Vendredi 8 janvier 2010 5 08 /01 /Jan /2010 16:54

Les internautes qui suivent régulièrement les conseils municipaux sur le site de la ville de Dijon peuvent se faire une idée du vrai visage de F.Rebsamen et de sa conception assez particulière de la démocratie.

Ils y constatent par exemple les refus de redonner la parole lorsque le débat le dérange, la  caricature des positions de l’opposition, les attaques personnelles et, de manière constante, une attitude méprisante et sectaire envers les élus ne partageant pas ses convictions.

Par exemple, lorsque notre groupe a exposé son point de vue sur la situation inquiétante du Crédit municipal, posant des questions précises qui intéressaient de nombreux Dijonnais, mais aussi les salariés de cet établissement présents dans la salle, le Maire a froidement répliqué « je ne répondrai pas ». Plus tard, il a reconnu cyniquement « qu’il n’était pas démocrate » …

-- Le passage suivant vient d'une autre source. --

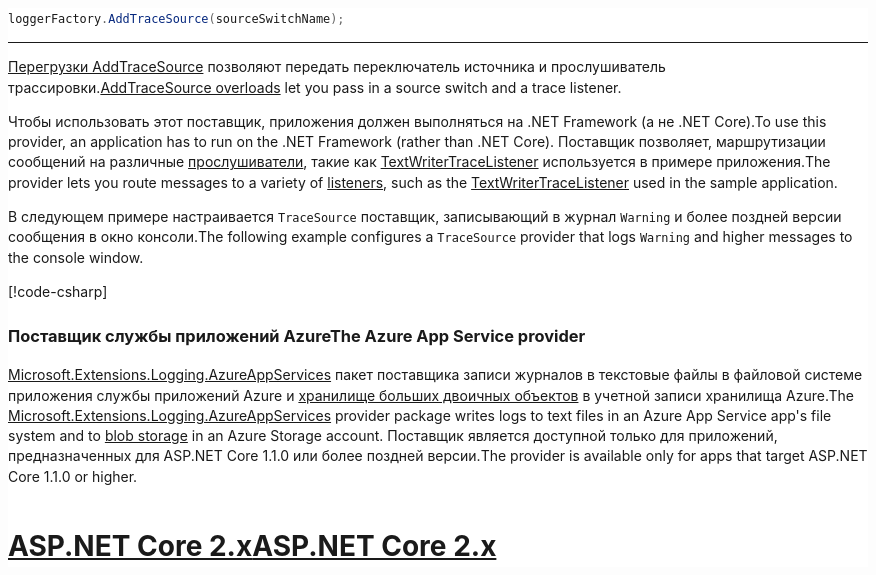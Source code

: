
 ```csharp
loggerFactory.AddTraceSource(sourceSwitchName);
```

---

<span data-ttu-id="8961a-392">[Перегрузки AddTraceSource](https://docs.microsoft.com/aspnet/core/api/microsoft.extensions.logging.tracesourcefactoryextensions) позволяют передать переключатель источника и прослушиватель трассировки.</span><span class="sxs-lookup"><span data-stu-id="8961a-392">[AddTraceSource overloads](https://docs.microsoft.com/aspnet/core/api/microsoft.extensions.logging.tracesourcefactoryextensions) let you pass in a source switch and a trace listener.</span></span>

<span data-ttu-id="8961a-393">Чтобы использовать этот поставщик, приложения должен выполняться на .NET Framework (а не .NET Core).</span><span class="sxs-lookup"><span data-stu-id="8961a-393">To use this provider, an application has to run on the .NET Framework (rather than .NET Core).</span></span> <span data-ttu-id="8961a-394">Поставщик позволяет, маршрутизации сообщений на различные [прослушиватели](https://docs.microsoft.com/dotnet/framework/debug-trace-profile/trace-listeners), такие как [TextWriterTraceListener](https://docs.microsoft.com/dotnet/api/system.diagnostics.textwritertracelistenerr) используется в примере приложения.</span><span class="sxs-lookup"><span data-stu-id="8961a-394">The provider lets you route messages to a variety of [listeners](https://docs.microsoft.com/dotnet/framework/debug-trace-profile/trace-listeners), such as the [TextWriterTraceListener](https://docs.microsoft.com/dotnet/api/system.diagnostics.textwritertracelistenerr) used in the sample application.</span></span>

<span data-ttu-id="8961a-395">В следующем примере настраивается `TraceSource` поставщик, записывающий в журнал `Warning` и более поздней версии сообщения в окно консоли.</span><span class="sxs-lookup"><span data-stu-id="8961a-395">The following example configures a `TraceSource` provider that logs `Warning` and higher messages to the console window.</span></span>

[!code-csharp[](logging/sample/Startup.cs?name=snippet_TraceSource&highlight=9-12)]

<a id="appservice"></a>
### <a name="the-azure-app-service-provider"></a><span data-ttu-id="8961a-396">Поставщик службы приложений Azure</span><span class="sxs-lookup"><span data-stu-id="8961a-396">The Azure App Service provider</span></span>

<span data-ttu-id="8961a-397">[Microsoft.Extensions.Logging.AzureAppServices](https://www.nuget.org/packages/Microsoft.Extensions.Logging.AzureAppServices) пакет поставщика записи журналов в текстовые файлы в файловой системе приложения службы приложений Azure и [хранилище больших двоичных объектов](https://azure.microsoft.com/documentation/articles/storage-dotnet-how-to-use-blobs/#what-is-blob-storage) в учетной записи хранилища Azure.</span><span class="sxs-lookup"><span data-stu-id="8961a-397">The [Microsoft.Extensions.Logging.AzureAppServices](https://www.nuget.org/packages/Microsoft.Extensions.Logging.AzureAppServices) provider package writes logs to text files in an Azure App Service app's file system and to [blob storage](https://azure.microsoft.com/documentation/articles/storage-dotnet-how-to-use-blobs/#what-is-blob-storage) in an Azure Storage account.</span></span> <span data-ttu-id="8961a-398">Поставщик является доступной только для приложений, предназначенных для ASP.NET Core 1.1.0 или более поздней версии.</span><span class="sxs-lookup"><span data-stu-id="8961a-398">The provider is available only for apps that target ASP.NET Core 1.1.0 or higher.</span></span> 

# <a name="aspnet-core-2xtabaspnetcore2x"></a>[<span data-ttu-id="8961a-399">ASP.NET Core 2.x</span><span class="sxs-lookup"><span data-stu-id="8961a-399">ASP.NET Core 2.x</span></span>](#tab/aspnetcore2x)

Nous rappelons également que l’opposition municipale ne dispose pas de représentant à la Communauté d’agglomération du Grand Dijon, ou encore qu’elle est généreusement « dotée » d’un local de travail inaccessible aux personnes âgées ou handicapées.

A Dijon, les dérapages budgétaires succèdent souvent aux dérapages démocratiques. Il est  révélateur de constater que le document présenté aux élus pour le débat d’orientations budgétaires de la Ville comprenne une première partie se contentant de reprendre le compte administratif de 2008 (bilan financier de l’an dernier) et une seconde partie attaquant violemment, sur plusieurs pages, le Gouvernement. Pas un mot, pas un chiffre sur une orientation budgétaire pour 2010 !

A cet égard, notre groupe rappelle la situation toujours préoccupante des finances municipales. Les impôts locaux ne cessent d’augmenter et à rythme bien supérieur à l’inflation (+ 8 % sur 2008 et 2009). La capacité d’autofinancement de la ville est largement inférieure aux villes de la même strate : 99 €/habitant contre 156 €/habitant. Concernant les investissements, ils sont de 368 €/habitant contre 569 €/habitant pour les villes de même taille.

L’endettement de la ville est aussi un sujet d’inquiétude en raison des emprunts « à risque » contractés ces dernières années (38% de l’encours de la dette municipale) et du simple fait que, sans aucun emprunt supplémentaire, l’annuité de la dette va passer d’environ 15 millions € en 2010 à environ 22 millions € en 2017 (45% d’augmentation).  La dette est de 1263 € par habitant à Dijon, contre 970 € dans les villes de meme taille.

Au plan des dépenses aussi, les dérapages sont nombreux : + 11 millions € pour la 1er phase du stade Gaston Gérard, + 1,2 millions € pour le mur d’escalade aux Grésilles etc… La rénovation du Musée des Beaux-arts promet les mêmes dérives, l’approche énergétique du bâtiment n’étant pas intégrée dans le budget. Cette mauvaise gestion des grands projets nous faire craindre le pire pour le Tramway.

Alors que la rigueur économique et l’ouverture démocratique devraient s’imposer dans un contexte économique aggravé par la situation internationale, la majorité municipale poursuit malheureusement dans la même voie.